Esta es la primera de una serie de reflexiones sobre justicia ambiental de Mariana Sofia Rodriguez McGoffin, miembra de la junta directiva de Sky Island Alliance. Con sede en Tucson, Arizona, ella escribe y enseña sobre justicia social y ambiental, y actualmente está trabajando en un podcast. Sus intereses giran en general en torno a los impactos de la violencia doméstica en las familias y las barreras en el acceso a los espacios de toma de decisiones ambientales.
Nací en San Juan, Puerto Rico, crecí en Cancún, México y me mudé a Tucson para ir a la universidad. Mi interés en la justicia ambiental surgió de mis primeras experiencias al presenciar la degradación de los lugares que amaba y al preguntarme por qué sucedía esto y qué se podía hacer. De niña y adolescente en Cancún vi la destrucción de ecosistemas para dar paso a hoteles. En Tucson, he visto cómo algunos vecindarios enfrentan riesgos más severos de inundaciones y calor que otros. Si bien las causas de estos problemas son diversas y complejas, he llegado a comprender que están profundamente entrelazadas con la injusticia. Una sociedad más justa redundará así en mejores condiciones ambientales.

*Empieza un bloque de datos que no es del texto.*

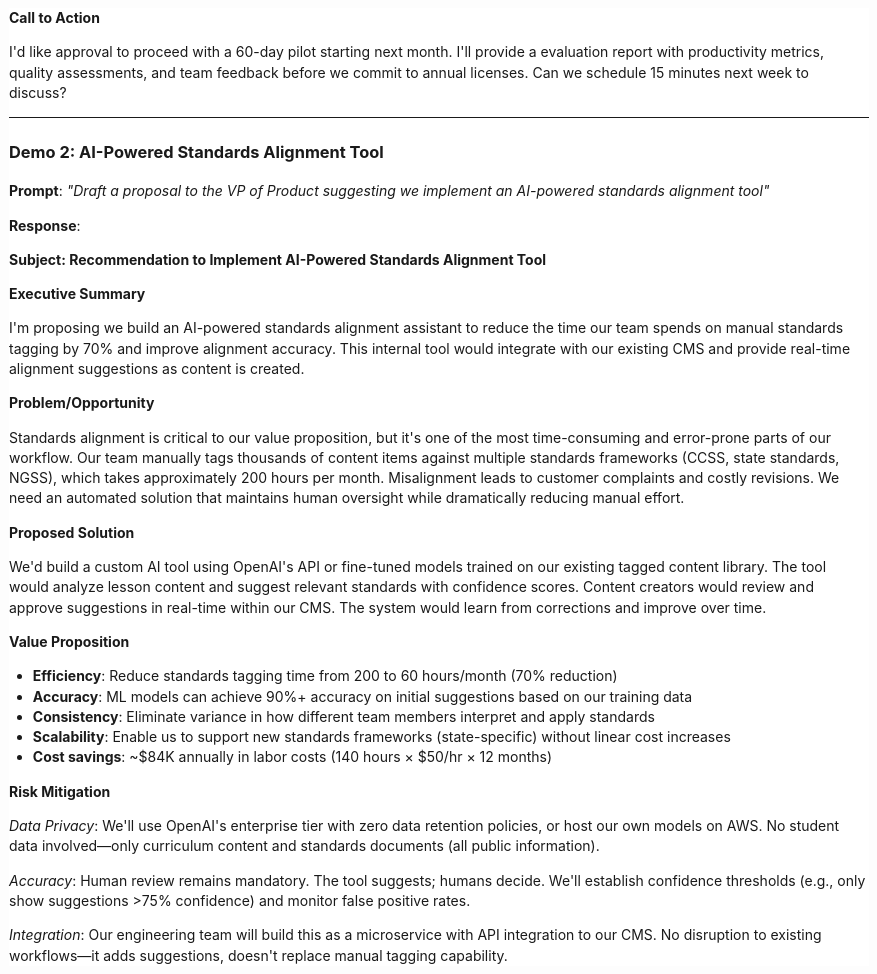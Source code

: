 **Call to Action**

I'd like approval to proceed with a 60-day pilot starting next month. I'll provide a evaluation report with productivity metrics, quality assessments, and team feedback before we commit to annual licenses. Can we schedule 15 minutes next week to discuss?

---

### Demo 2: AI-Powered Standards Alignment Tool

**Prompt**: *"Draft a proposal to the VP of Product suggesting we implement an AI-powered standards alignment tool"*

**Response**:

**Subject: Recommendation to Implement AI-Powered Standards Alignment Tool**

**Executive Summary**

I'm proposing we build an AI-powered standards alignment assistant to reduce the time our team spends on manual standards tagging by 70% and improve alignment accuracy. This internal tool would integrate with our existing CMS and provide real-time alignment suggestions as content is created.

**Problem/Opportunity**

Standards alignment is critical to our value proposition, but it's one of the most time-consuming and error-prone parts of our workflow. Our team manually tags thousands of content items against multiple standards frameworks (CCSS, state standards, NGSS), which takes approximately 200 hours per month. Misalignment leads to customer complaints and costly revisions. We need an automated solution that maintains human oversight while dramatically reducing manual effort.

**Proposed Solution**

We'd build a custom AI tool using OpenAI's API or fine-tuned models trained on our existing tagged content library. The tool would analyze lesson content and suggest relevant standards with confidence scores. Content creators would review and approve suggestions in real-time within our CMS. The system would learn from corrections and improve over time.

**Value Proposition**

- **Efficiency**: Reduce standards tagging time from 200 to 60 hours/month (70% reduction)
- **Accuracy**: ML models can achieve 90%+ accuracy on initial suggestions based on our training data
- **Consistency**: Eliminate variance in how different team members interpret and apply standards
- **Scalability**: Enable us to support new standards frameworks (state-specific) without linear cost increases
- **Cost savings**: ~$84K annually in labor costs (140 hours × $50/hr × 12 months)

**Risk Mitigation**

*Data Privacy*: We'll use OpenAI's enterprise tier with zero data retention policies, or host our own models on AWS. No student data involved—only curriculum content and standards documents (all public information).

*Accuracy*: Human review remains mandatory. The tool suggests; humans decide. We'll establish confidence thresholds (e.g., only show suggestions >75% confidence) and monitor false positive rates.

*Integration*: Our engineering team will build this as a microservice with API integration to our CMS. No disruption to existing workflows—it adds suggestions, doesn't replace manual tagging capability.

Mi primer encuentro con el campo de la justicia ambiental fue durante un curso de pregrado que tuvo un gran impacto en mí. Un artículo que leí en ese momento fue el de la Dra. Laura Pulido, quien escribe sobre la “brecha del racismo ambiental” y cómo las comunidades no blancas a menudo experimentan diferentes niveles de exposición al riesgo. Estas disparidades, argumenta, provienen de una larga lista de sistemas opresivos como el colonialismo y la esclavitud que han hecho que algunas personas parezcan “menos que completamente humanas”. Pulido agrega que el racismo en nuestra sociedad actual está integrado en la lógica del sistema capitalista en el que vivimos, que depende de “la producción de diferencia y valor”. Bajo esta lógica, algunos barrios están expuestos a niveles más altos de contaminación precisamente porque allí vive gente de color.

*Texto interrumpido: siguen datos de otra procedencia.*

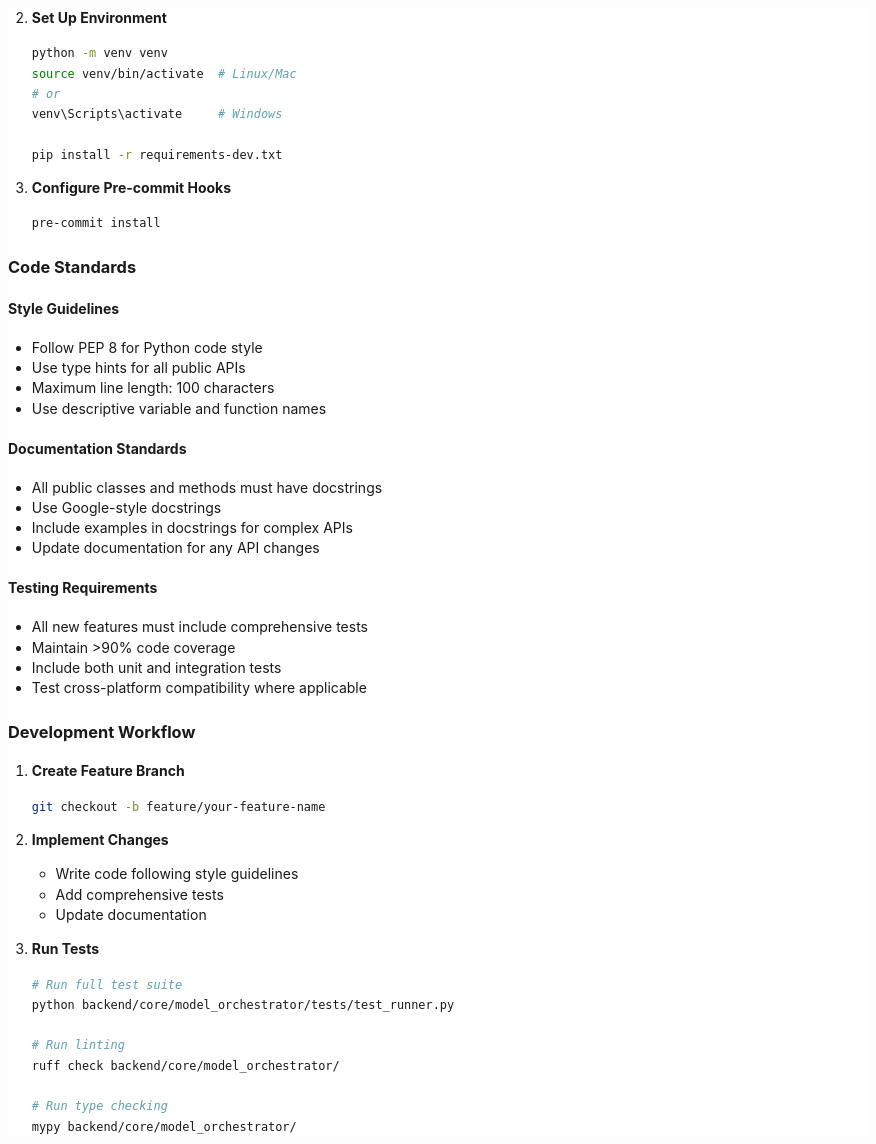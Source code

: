 2. **Set Up Environment**

   ```bash
   python -m venv venv
   source venv/bin/activate  # Linux/Mac
   # or
   venv\Scripts\activate     # Windows

   pip install -r requirements-dev.txt
   ```

3. **Configure Pre-commit Hooks**
   ```bash
   pre-commit install
   ```

### Code Standards

#### Style Guidelines

- Follow PEP 8 for Python code style
- Use type hints for all public APIs
- Maximum line length: 100 characters
- Use descriptive variable and function names

#### Documentation Standards

- All public classes and methods must have docstrings
- Use Google-style docstrings
- Include examples in docstrings for complex APIs
- Update documentation for any API changes

#### Testing Requirements

- All new features must include comprehensive tests
- Maintain >90% code coverage
- Include both unit and integration tests
- Test cross-platform compatibility where applicable

### Development Workflow

1. **Create Feature Branch**

   ```bash
   git checkout -b feature/your-feature-name
   ```

2. **Implement Changes**

   - Write code following style guidelines
   - Add comprehensive tests
   - Update documentation

3. **Run Tests**

   ```bash
   # Run full test suite
   python backend/core/model_orchestrator/tests/test_runner.py

   # Run linting
   ruff check backend/core/model_orchestrator/

   # Run type checking
   mypy backend/core/model_orchestrator/
   ```
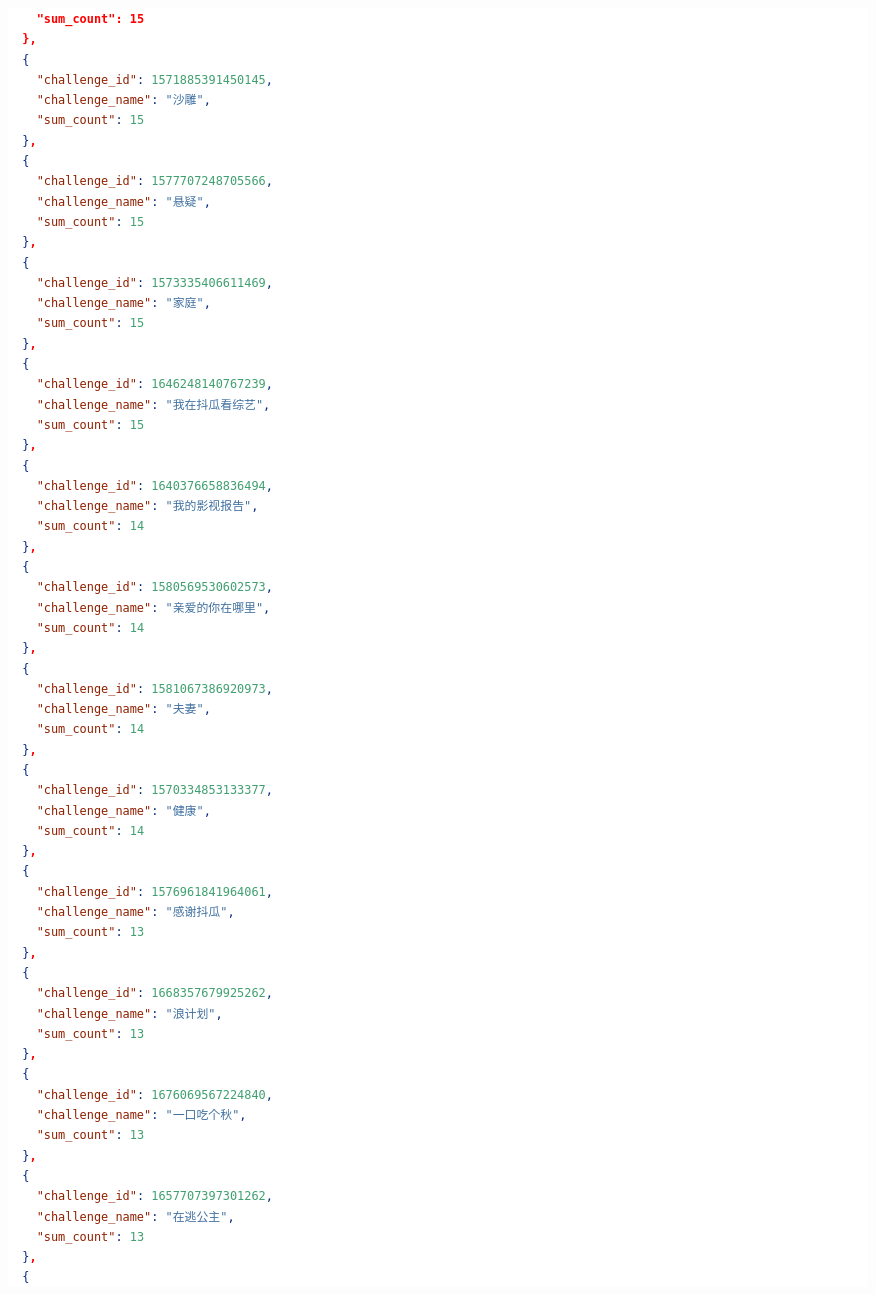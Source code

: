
 ```json  
    "sum_count": 15  
  },  
  {  
    "challenge_id": 1571885391450145,  
    "challenge_name": "沙雕",  
    "sum_count": 15  
  },  
  {  
    "challenge_id": 1577707248705566,  
    "challenge_name": "悬疑",  
    "sum_count": 15  
  },  
  {  
    "challenge_id": 1573335406611469,  
    "challenge_name": "家庭",  
    "sum_count": 15  
  },  
  {  
    "challenge_id": 1646248140767239,  
    "challenge_name": "我在抖瓜看综艺",  
    "sum_count": 15  
  },  
  {  
    "challenge_id": 1640376658836494,  
    "challenge_name": "我的影视报告",  
    "sum_count": 14  
  },  
  {  
    "challenge_id": 1580569530602573,  
    "challenge_name": "亲爱的你在哪里",  
    "sum_count": 14  
  },  
  {  
    "challenge_id": 1581067386920973,  
    "challenge_name": "夫妻",  
    "sum_count": 14  
  },  
  {  
    "challenge_id": 1570334853133377,  
    "challenge_name": "健康",  
    "sum_count": 14  
  },  
  {  
    "challenge_id": 1576961841964061,  
    "challenge_name": "感谢抖瓜",  
    "sum_count": 13  
  },  
  {  
    "challenge_id": 1668357679925262,  
    "challenge_name": "浪计划",  
    "sum_count": 13  
  },  
  {  
    "challenge_id": 1676069567224840,  
    "challenge_name": "一口吃个秋",  
    "sum_count": 13  
  },  
  {  
    "challenge_id": 1657707397301262,  
    "challenge_name": "在逃公主",  
    "sum_count": 13  
  },  
  {  
```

El trabajo de Pulido fue tan convincente para mí porque mostró cómo nuestra sociedad ha heredado legados de discriminación a lo largo del tiempo. Podía ver evidencia de sus argumentos dondequiera que mirara. Su trabajo también me ayudó a comprender el daño de las instituciones vacías que ocupan un lugar para hacer cambios en nuestra cultura pero que aún no han logrado los resultados necesarios.
Ha habido esfuerzos para hacerlo mejor en múltiples frentes en los EE. UU., señala Pulido, pero hasta la fecha han tenido problemas para encontrar el éxito. En el Congreso, se ha elaborado legislación para proteger a las comunidades vulnerables, pero la injusticia ambiental continúa y es ampliamente evidente. En 1994, el presidente Bill Clinton intentó usar los poderes de su rama con la Orden Ejecutiva 12898 para incorporar un marco de justicia ambiental en las actividades federales, pero ha sido en gran medida ineficaz. La aplicación a nivel regulatorio por parte de las agencias ha fracasado. Y hasta la fecha, los activistas han apelado con valentía pero sin éxito al gobierno de los EE. UU. a través de repetidas demandas y quejas del Título VI.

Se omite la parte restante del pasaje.